**Task description**
Your task is to copy each line of the material below that includes "vspace".
Supplied information Start Marker
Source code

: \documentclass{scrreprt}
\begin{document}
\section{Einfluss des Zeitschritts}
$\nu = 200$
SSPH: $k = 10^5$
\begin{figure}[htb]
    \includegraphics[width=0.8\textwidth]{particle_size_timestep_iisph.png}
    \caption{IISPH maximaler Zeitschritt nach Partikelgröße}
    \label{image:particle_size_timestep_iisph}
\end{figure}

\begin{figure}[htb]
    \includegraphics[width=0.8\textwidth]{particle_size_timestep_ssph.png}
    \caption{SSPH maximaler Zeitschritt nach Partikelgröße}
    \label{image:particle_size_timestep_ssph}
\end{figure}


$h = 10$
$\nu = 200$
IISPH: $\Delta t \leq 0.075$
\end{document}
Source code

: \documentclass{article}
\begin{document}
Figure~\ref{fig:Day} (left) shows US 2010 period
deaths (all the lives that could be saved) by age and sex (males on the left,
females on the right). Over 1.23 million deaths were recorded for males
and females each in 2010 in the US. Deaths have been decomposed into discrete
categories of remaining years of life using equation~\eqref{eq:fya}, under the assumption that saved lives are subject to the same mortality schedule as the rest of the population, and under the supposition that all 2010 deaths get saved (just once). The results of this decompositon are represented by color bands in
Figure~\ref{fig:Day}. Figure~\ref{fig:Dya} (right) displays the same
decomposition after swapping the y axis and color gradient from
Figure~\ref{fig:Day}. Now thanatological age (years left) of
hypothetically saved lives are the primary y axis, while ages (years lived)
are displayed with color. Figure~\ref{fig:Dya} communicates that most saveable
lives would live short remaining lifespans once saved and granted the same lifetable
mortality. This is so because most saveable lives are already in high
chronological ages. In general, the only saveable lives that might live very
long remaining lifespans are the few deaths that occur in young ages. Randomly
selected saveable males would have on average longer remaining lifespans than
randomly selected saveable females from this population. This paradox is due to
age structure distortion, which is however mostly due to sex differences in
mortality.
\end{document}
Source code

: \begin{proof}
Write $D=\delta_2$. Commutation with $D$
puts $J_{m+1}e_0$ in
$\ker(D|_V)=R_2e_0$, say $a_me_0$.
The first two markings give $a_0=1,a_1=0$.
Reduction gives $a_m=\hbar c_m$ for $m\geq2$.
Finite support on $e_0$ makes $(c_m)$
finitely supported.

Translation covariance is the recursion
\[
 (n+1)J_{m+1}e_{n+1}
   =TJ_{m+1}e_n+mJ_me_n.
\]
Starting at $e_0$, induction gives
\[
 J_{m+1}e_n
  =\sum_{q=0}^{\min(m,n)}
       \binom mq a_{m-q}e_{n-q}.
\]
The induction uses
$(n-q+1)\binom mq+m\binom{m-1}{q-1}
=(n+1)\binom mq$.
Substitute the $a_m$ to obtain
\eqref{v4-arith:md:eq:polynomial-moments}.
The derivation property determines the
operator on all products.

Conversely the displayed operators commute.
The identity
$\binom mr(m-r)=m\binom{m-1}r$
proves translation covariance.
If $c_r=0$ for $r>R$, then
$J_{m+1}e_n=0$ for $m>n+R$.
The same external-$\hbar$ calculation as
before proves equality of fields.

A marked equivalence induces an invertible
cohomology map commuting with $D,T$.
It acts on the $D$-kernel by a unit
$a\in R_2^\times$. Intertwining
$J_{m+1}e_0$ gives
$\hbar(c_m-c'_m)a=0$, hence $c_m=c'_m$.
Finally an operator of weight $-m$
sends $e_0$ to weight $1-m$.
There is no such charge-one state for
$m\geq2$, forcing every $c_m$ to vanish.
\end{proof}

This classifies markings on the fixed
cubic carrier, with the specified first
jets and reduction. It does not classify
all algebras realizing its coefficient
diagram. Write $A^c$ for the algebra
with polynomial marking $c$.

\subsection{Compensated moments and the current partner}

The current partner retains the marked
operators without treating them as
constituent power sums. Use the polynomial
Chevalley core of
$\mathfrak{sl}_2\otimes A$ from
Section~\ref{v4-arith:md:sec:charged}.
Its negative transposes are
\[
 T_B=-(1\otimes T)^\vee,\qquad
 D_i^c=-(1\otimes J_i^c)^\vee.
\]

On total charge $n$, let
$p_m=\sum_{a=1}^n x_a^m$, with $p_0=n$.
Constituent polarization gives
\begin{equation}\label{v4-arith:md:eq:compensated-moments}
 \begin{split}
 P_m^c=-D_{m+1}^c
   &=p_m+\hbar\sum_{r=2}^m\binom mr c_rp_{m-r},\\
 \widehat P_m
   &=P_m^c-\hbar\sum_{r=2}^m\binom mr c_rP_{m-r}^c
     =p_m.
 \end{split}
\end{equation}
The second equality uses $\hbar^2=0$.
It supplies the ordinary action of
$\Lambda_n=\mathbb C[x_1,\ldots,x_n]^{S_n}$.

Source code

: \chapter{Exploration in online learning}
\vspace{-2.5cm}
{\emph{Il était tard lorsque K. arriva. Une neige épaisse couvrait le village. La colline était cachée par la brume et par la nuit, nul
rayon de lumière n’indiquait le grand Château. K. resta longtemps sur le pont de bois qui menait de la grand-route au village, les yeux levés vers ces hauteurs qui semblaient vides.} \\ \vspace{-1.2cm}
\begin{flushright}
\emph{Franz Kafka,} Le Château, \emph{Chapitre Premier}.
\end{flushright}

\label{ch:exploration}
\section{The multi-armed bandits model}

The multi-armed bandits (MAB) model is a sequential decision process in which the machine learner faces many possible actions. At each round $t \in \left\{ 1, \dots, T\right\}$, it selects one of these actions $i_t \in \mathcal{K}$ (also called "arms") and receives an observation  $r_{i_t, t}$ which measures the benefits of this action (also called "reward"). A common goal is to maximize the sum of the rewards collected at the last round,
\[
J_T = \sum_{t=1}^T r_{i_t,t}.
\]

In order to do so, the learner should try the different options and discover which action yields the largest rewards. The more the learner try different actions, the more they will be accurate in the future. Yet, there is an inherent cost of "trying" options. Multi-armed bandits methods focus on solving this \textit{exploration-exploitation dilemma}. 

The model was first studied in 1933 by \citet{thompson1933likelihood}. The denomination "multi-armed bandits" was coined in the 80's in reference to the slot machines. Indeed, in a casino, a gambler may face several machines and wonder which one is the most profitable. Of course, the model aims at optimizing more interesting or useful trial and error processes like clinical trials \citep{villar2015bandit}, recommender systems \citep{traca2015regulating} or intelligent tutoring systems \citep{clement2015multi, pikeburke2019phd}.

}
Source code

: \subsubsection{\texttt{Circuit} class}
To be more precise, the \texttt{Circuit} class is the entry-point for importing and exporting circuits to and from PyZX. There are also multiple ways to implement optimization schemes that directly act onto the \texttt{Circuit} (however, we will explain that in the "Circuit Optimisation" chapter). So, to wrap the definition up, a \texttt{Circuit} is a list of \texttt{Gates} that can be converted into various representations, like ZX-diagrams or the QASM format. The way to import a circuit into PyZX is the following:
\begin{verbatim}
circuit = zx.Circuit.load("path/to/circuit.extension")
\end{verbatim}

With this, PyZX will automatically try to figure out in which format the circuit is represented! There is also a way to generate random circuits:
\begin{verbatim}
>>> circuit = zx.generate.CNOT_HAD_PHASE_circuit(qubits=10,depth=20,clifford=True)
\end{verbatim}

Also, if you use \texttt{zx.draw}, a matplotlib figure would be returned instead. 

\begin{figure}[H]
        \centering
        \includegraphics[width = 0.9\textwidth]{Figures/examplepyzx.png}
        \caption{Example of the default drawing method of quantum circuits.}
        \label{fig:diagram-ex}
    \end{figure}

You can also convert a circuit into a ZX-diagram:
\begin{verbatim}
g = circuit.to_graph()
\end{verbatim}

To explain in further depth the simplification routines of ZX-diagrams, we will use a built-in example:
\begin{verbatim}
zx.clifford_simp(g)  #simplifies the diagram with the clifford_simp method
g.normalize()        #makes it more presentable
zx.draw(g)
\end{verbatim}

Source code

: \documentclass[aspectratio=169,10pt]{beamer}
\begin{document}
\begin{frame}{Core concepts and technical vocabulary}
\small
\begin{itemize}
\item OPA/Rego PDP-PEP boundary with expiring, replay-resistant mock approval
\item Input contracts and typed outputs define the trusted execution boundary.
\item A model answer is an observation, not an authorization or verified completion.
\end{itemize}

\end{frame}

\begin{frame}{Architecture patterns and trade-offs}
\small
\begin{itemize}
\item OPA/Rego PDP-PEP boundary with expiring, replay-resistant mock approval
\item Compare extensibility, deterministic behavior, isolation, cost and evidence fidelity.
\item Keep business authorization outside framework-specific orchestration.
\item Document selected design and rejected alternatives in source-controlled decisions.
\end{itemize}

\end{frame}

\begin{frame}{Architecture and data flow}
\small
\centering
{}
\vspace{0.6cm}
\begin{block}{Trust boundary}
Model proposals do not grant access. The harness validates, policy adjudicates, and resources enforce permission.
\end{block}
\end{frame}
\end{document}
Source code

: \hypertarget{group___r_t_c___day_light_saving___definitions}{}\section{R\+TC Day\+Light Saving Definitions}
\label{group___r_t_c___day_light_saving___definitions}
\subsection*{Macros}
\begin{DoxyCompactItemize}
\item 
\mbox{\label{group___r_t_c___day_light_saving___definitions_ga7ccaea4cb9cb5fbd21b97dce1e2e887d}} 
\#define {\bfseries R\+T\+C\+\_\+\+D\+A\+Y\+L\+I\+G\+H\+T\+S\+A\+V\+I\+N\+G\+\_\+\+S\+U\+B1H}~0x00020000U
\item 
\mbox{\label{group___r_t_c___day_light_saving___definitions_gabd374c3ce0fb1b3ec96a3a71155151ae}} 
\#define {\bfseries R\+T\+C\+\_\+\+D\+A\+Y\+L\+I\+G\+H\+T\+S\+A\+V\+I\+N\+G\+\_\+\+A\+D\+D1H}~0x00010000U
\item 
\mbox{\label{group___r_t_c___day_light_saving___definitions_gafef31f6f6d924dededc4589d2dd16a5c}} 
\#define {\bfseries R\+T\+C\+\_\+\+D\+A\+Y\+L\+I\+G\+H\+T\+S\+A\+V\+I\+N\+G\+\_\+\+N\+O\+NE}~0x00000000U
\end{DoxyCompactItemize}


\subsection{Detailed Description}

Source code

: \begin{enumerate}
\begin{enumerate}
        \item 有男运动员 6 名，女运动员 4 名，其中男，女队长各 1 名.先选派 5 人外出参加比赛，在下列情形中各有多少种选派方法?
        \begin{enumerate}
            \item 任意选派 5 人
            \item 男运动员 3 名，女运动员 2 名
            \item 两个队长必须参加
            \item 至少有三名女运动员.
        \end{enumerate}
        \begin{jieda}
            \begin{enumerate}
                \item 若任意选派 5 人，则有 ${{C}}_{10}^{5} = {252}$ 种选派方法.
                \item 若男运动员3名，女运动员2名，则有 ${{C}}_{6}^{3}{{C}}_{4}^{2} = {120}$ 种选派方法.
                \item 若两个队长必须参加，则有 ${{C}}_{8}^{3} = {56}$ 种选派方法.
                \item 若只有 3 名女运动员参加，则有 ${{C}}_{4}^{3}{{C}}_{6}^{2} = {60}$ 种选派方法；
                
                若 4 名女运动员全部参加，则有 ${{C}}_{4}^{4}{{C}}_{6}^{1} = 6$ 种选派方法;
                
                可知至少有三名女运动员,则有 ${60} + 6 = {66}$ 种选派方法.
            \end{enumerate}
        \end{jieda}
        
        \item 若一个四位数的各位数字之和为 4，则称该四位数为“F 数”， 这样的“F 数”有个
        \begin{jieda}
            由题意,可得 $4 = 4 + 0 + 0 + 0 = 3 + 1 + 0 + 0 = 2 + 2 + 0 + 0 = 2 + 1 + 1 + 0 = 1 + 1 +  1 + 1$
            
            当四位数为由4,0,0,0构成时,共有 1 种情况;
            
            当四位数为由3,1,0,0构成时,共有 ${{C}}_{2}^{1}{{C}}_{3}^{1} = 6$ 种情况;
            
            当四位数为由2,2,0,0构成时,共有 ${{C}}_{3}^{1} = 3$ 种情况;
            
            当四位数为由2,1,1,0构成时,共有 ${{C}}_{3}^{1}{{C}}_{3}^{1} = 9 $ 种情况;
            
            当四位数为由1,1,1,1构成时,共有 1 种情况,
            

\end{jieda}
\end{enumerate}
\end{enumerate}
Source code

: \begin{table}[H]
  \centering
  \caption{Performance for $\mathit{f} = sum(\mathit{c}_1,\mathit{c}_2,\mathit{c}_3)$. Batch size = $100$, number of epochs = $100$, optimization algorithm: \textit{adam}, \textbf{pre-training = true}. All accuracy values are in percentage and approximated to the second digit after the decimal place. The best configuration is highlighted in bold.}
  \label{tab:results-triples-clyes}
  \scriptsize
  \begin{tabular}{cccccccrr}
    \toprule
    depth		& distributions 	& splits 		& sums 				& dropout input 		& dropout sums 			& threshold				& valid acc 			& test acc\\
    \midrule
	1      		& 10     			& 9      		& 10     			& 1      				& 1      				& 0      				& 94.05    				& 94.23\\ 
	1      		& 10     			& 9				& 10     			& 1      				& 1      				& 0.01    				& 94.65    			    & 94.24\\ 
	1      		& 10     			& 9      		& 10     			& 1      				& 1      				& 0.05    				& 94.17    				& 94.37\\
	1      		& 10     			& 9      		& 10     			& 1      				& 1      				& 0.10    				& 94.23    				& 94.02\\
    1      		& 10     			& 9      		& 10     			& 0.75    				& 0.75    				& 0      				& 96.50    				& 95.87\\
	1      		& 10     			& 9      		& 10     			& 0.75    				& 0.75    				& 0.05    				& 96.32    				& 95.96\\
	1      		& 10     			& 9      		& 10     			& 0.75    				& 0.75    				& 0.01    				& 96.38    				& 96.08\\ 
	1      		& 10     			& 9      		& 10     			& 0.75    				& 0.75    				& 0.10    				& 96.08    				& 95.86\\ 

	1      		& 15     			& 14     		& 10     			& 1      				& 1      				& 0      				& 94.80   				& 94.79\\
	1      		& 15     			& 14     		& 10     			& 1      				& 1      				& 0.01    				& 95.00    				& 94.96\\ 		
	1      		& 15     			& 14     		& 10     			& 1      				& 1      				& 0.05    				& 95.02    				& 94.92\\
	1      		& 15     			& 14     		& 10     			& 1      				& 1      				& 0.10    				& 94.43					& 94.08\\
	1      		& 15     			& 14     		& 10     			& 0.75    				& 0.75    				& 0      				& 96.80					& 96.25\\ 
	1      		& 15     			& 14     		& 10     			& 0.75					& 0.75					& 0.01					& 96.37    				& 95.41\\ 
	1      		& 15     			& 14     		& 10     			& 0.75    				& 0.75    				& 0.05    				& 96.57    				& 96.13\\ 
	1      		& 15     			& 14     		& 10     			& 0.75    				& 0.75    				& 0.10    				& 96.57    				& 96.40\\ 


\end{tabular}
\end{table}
Supplied information End Marker
**Response**
\vspace{-2.5cm}
rayon de lumière n’indiquait le grand Château. K. resta longtemps sur le pont de bois qui menait de la grand-route au village, les yeux levés vers ces hauteurs qui semblaient vides.} \\ \vspace{-1.2cm}
\vspace{0.6cm}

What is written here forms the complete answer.